W szczytowym momencie dostępu do elektryczności nie miało w stolicy nawet 350 tys. gospodarstw domowych, a wody aż 80 proc. mieszkańców. Alarmy bombowe odzywają się niemal we wszystkich rejonach Ukrainy, a prezydent Wołodymyr Zełenski apeluje do wspólnoty międzynarodowej o stanowczą reakcję i wykluczenie Rosji z ONZ oraz G20.
Do zamknięcia tego numeru gazety bez większych przeszkód czy incydentów kontynuowany jest natomiast wywóz ukraińskiego zboża drogą morską. Mimo że po ukraińskim ataku dronami na okręty Floty Czarnomorskiej w Sewastopolu Rosja zawiesiła swój udział w tzw. porozumieniach zbożowych, podkreślając przy tym, że nie jest w stanie zapewnić bezpieczeństwa konwojów. Nie zważając na te komunikaty statki z ukraińskim ziarnem wychodziły w poniedziałek i wtorek z portów, choć tym razem bez udziału kontrolerów z Rosji.
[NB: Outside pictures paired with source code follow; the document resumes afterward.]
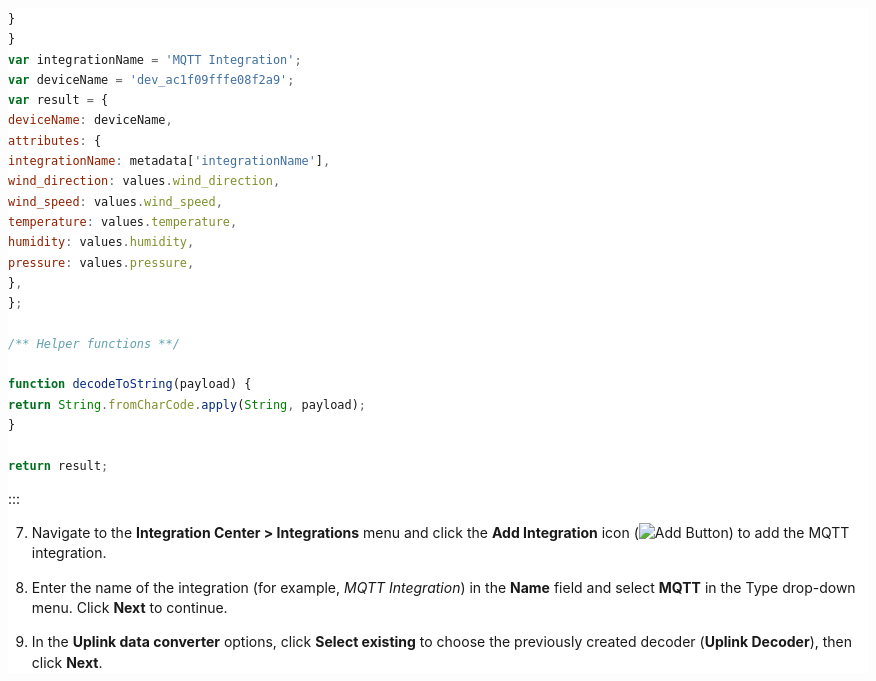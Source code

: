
 ```js
}
}
var integrationName = 'MQTT Integration';
var deviceName = 'dev_ac1f09fffe08f2a9';
var result = {
deviceName: deviceName,
attributes: {
integrationName: metadata['integrationName'],
wind_direction: values.wind_direction,
wind_speed: values.wind_speed,
temperature: values.temperature,
humidity: values.humidity,
pressure: values.pressure,
},
};

/** Helper functions **/

function decodeToString(payload) {
return String.fromCharCode.apply(String, payload);
}

return result;
```
:::

7. Navigate to the **Integration Center > Integrations** menu and click the **Add Integration** icon (<img src="/assets/images/wisnode/weather-station/supported-lora-network-servers/79-a. add-button.png" alt="Add Button" style="height: 10px; width:10px;"/>) to add the MQTT integration.

<rk-img
src="/assets/images/wisnode/weather-station/supported-lora-network-servers/81. add-the-mqtt-integration.png"
width="80%"
caption="Add the MQTT integration"
/>

8. Enter the name of the integration (for example, *MQTT Integration*) in the **Name** field and select **MQTT** in the Type drop-down menu. Click **Next** to continue.

<rk-img
src="/assets/images/wisnode/weather-station/supported-lora-network-servers/82. fill-in-the-integration-name.png"
width="40%"
caption="Fill in the integration name"
/>

9. In the **Uplink data converter** options, click **Select existing** to choose the previously created decoder (**Uplink Decoder**), then click **Next**.

<rk-img
src="/assets/images/wisnode/weather-station/supported-lora-network-servers/83. select-the-created-decoder.png"
width="40%"
caption="Select the created decoder"
/>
ONZ zamierza realizować grafik eksportu zboża, uzgodniony z Ankarą i Kijowem oraz zakomunikowany Kremlowi. A szef tureckiego MSZ Mevlüt Çavuşoğlu ma nadzieję, że do ponownego porozumienia może dojść w najbliższych dniach, na zaplanowanych, według niego, spotkaniach prezydenta Recepa Tayyipa Erdoğana z Władimirem Putinem oraz Wołodymyrem Zełenskim.